5 Factors to Consider When Buying Homeowners Insurance
Purchasing Homeowners Insurance today can be a confusing task. Many residents are confused about what they are buying, and how much coverage they need to pay for. Here are some guidelines to consider when insuring your home:
- Location, Location, Location! As you most likely know, where your home is located can greatly affect your insurance premiums. For instance, if your home is in close proximity to a fire station, exposed to extreme weather or earthquakes, or in a neighborhood more prone to theft, you may pay higher fees.
- Your Home’s Amenities: Your home’s age, type of structure, wiring, roof, garage, etc., can affect your insurance premium. Older homes can often cost more to insure, and those costs can differ depending on whether your home is brick, frame, stone, has synthetic siding, etc.
- Security: Burglar alarm systems, deadbolt locks, smoke detectors, sprinkler systems, and fire extinguishers, can lower your homeowners insurance premium.
- Personal Factors: A number of personal factors may affect your policy. These criteria can include age, gender, occupation, health status, whether you smoke or don’t smoke, marital status, etc.
- History of Claims: If you have a history of claims on a homeowners insurance policy, you may pay a higher premium.
What Makes Up a Homeowners Insurance Policy? While they differ in their actual structure and coverage, most insurance policies contain the same basic components, which include the following:
- Declarations Page: Usually, the first page of the policy is the Declarations Page. It typically contains the following summary information:
Name and address of the insured.
Dollar amount of coverage in the policy.
Description of the insured property.
Cost of the insurance.
Name of the insurance company insuring the risk.
- Definitions: Explains the meaning of the terms used in the policy.
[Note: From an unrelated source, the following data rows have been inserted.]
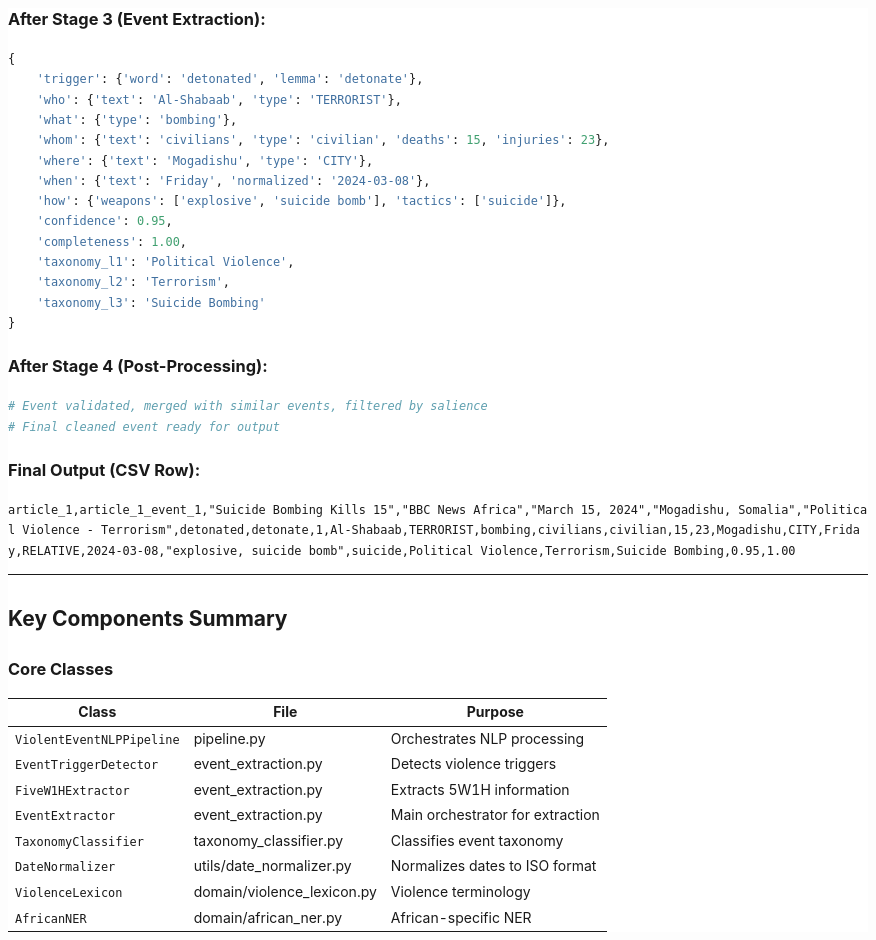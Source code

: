 ### After Stage 3 (Event Extraction):
```python
{
    'trigger': {'word': 'detonated', 'lemma': 'detonate'},
    'who': {'text': 'Al-Shabaab', 'type': 'TERRORIST'},
    'what': {'type': 'bombing'},
    'whom': {'text': 'civilians', 'type': 'civilian', 'deaths': 15, 'injuries': 23},
    'where': {'text': 'Mogadishu', 'type': 'CITY'},
    'when': {'text': 'Friday', 'normalized': '2024-03-08'},
    'how': {'weapons': ['explosive', 'suicide bomb'], 'tactics': ['suicide']},
    'confidence': 0.95,
    'completeness': 1.00,
    'taxonomy_l1': 'Political Violence',
    'taxonomy_l2': 'Terrorism',
    'taxonomy_l3': 'Suicide Bombing'
}
```

### After Stage 4 (Post-Processing):
```python
# Event validated, merged with similar events, filtered by salience
# Final cleaned event ready for output
```

### Final Output (CSV Row):
```csv
article_1,article_1_event_1,"Suicide Bombing Kills 15","BBC News Africa","March 15, 2024","Mogadishu, Somalia","Political Violence - Terrorism",detonated,detonate,1,Al-Shabaab,TERRORIST,bombing,civilians,civilian,15,23,Mogadishu,CITY,Friday,RELATIVE,2024-03-08,"explosive, suicide bomb",suicide,Political Violence,Terrorism,Suicide Bombing,0.95,1.00
```

---

## Key Components Summary

### Core Classes

| Class | File | Purpose |
|-------|------|---------|
| `ViolentEventNLPPipeline` | pipeline.py | Orchestrates NLP processing |
| `EventTriggerDetector` | event_extraction.py | Detects violence triggers |
| `FiveW1HExtractor` | event_extraction.py | Extracts 5W1H information |
| `EventExtractor` | event_extraction.py | Main orchestrator for extraction |
| `TaxonomyClassifier` | taxonomy_classifier.py | Classifies event taxonomy |
| `DateNormalizer` | utils/date_normalizer.py | Normalizes dates to ISO format |
| `ViolenceLexicon` | domain/violence_lexicon.py | Violence terminology |
| `AfricanNER` | domain/african_ner.py | African-specific NER |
- Coverage: Details the extent of protection for both property (house, structures, contents) and liability (bodily injury or property damage to others for which you are liable) in your homeowners insurance policy.
- Exclusions: Explanation of what is NOT covered by your homeowners insurance policy, under both property and liability coverage.
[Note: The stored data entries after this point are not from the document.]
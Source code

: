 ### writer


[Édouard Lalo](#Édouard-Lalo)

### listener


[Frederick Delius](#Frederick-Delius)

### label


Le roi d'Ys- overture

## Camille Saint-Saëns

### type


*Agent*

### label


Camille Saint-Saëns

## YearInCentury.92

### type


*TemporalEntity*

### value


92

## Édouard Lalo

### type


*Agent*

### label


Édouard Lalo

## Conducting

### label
- Conditions: Outline the responsibilities of both the insured and insurance company under the policy. Your duties in the event of a loss and also the procedures the company will follow to settle any losses are detailed here.
- Endorsements: Riders, amendments or attachments that alter the standard coverage provided by your home insurance policy. If you choose endorsements for your policy, you may pay an additional premium for them.
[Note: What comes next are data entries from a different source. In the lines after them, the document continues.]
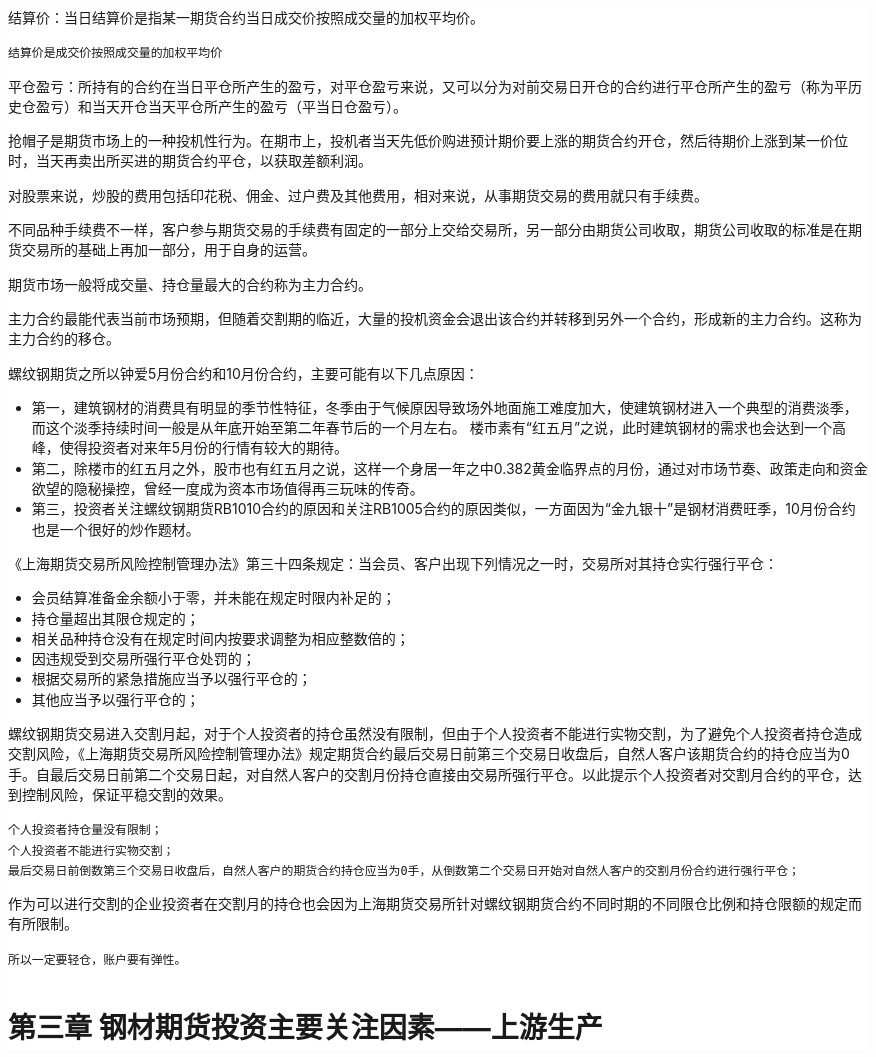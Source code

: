 结算价：当日结算价是指某一期货合约当日成交价按照成交量的加权平均价。
```
结算价是成交价按照成交量的加权平均价
```

平仓盈亏：所持有的合约在当日平仓所产生的盈亏，对平仓盈亏来说，又可以分为对前交易日开仓的合约进行平仓所产生的盈亏（称为平历史仓盈亏）和当天开仓当天平仓所产生的盈亏（平当日仓盈亏）。

抢帽子是期货市场上的一种投机性行为。在期市上，投机者当天先低价购进预计期价要上涨的期货合约开仓，然后待期价上涨到某一价位时，当天再卖出所买进的期货合约平仓，以获取差额利润。

对股票来说，炒股的费用包括印花税、佣金、过户费及其他费用，相对来说，从事期货交易的费用就只有手续费。

不同品种手续费不一样，客户参与期货交易的手续费有固定的一部分上交给交易所，另一部分由期货公司收取，期货公司收取的标准是在期货交易所的基础上再加一部分，用于自身的运营。

期货市场一般将成交量、持仓量最大的合约称为主力合约。

主力合约最能代表当前市场预期，但随着交割期的临近，大量的投机资金会退出该合约并转移到另外一个合约，形成新的主力合约。这称为主力合约的移仓。

螺纹钢期货之所以钟爱5月份合约和10月份合约，主要可能有以下几点原因：
* 第一，建筑钢材的消费具有明显的季节性特征，冬季由于气候原因导致场外地面施工难度加大，使建筑钢材进入一个典型的消费淡季，而这个淡季持续时间一般是从年底开始至第二年春节后的一个月左右。
楼市素有“红五月”之说，此时建筑钢材的需求也会达到一个高峰，使得投资者对来年5月份的行情有较大的期待。
* 第二，除楼市的红五月之外，股市也有红五月之说，这样一个身居一年之中0.382黄金临界点的月份，通过对市场节奏、政策走向和资金欲望的隐秘操控，曾经一度成为资本市场值得再三玩味的传奇。
* 第三，投资者关注螺纹钢期货RB1010合约的原因和关注RB1005合约的原因类似，一方面因为“金九银十”是钢材消费旺季，10月份合约也是一个很好的炒作题材。

《上海期货交易所风险控制管理办法》第三十四条规定：当会员、客户出现下列情况之一时，交易所对其持仓实行强行平仓：
* 会员结算准备金余额小于零，并未能在规定时限内补足的；
* 持仓量超出其限仓规定的；
* 相关品种持仓没有在规定时间内按要求调整为相应整数倍的；
* 因违规受到交易所强行平仓处罚的；
* 根据交易所的紧急措施应当予以强行平仓的；
* 其他应当予以强行平仓的；

螺纹钢期货交易进入交割月起，对于个人投资者的持仓虽然没有限制，但由于个人投资者不能进行实物交割，为了避免个人投资者持仓造成交割风险，《上海期货交易所风险控制管理办法》规定期货合约最后交易日前第三个交易日收盘后，自然人客户该期货合约的持仓应当为0手。自最后交易日前第二个交易日起，对自然人客户的交割月份持仓直接由交易所强行平仓。以此提示个人投资者对交割月合约的平仓，达到控制风险，保证平稳交割的效果。
```
个人投资者持仓量没有限制；
个人投资者不能进行实物交割；
最后交易日前倒数第三个交易日收盘后，自然人客户的期货合约持仓应当为0手，从倒数第二个交易日开始对自然人客户的交割月份合约进行强行平仓；
```

作为可以进行交割的企业投资者在交割月的持仓也会因为上海期货交易所针对螺纹钢期货合约不同时期的不同限仓比例和持仓限额的规定而有所限制。
```
所以一定要轻仓，账户要有弹性。
```


# 第三章 钢材期货投资主要关注因素——上游生产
Frequently Asked Questions:
Is Homeowners Insurance Mandatory to Have? No. You can legally own a home without homeowners insurance. However, if you have financed your home with a lender, they are going to require you to have insurance coverage in place, to protect against fires and natural disasters. If you live in an area that is prone to flooding or earthquakes, your lender may also require you to purchase flood and/or earthquake insurance. Keep in mind homeowners insurance policies differ between single family homes, condominiums, co-ops, and mobile homes. Let a UA Representative help determine what coverage is right for you.
Even if you own your home outright, you really should have homeowners insurance. With the high price of replacement costs and today’s risks of natural hazards, it doesn’t make sense to own a home without it.
Complete a Home Inventory History: When you purchase a home (and a homeowners insurance policy) you should immediately begin to create an inventory of everything in the household. This will help make settling any claims that arise easier to process, plus it’s a lifesaver for your own personal organization (and sanity) especially during a crisis. Start by making a list of your possessions, describing each item, noting the make and model and where each item was purchased, and taking photos and/or videos of everything. Be sure to include sales receipts, purchase contracts and appraisals if you have them. Organize clothing and personal effects into categories for easier reference.
Take Photos/Videos of Your Home: Perform a walk-through of your home, describing the contents throughout the house. The video and photos don’t have to be fancy, as long as they’re clear and easy to view. Your cell phone is more than sufficient to help get the job done. When you’ve completed your inventory, it’s a good idea to put your digital photos, videos and documentation onto a thumb drive or storage device, and place everything, including paper receipts and handwritten documentation, into a safe deposit box or off-site storage location.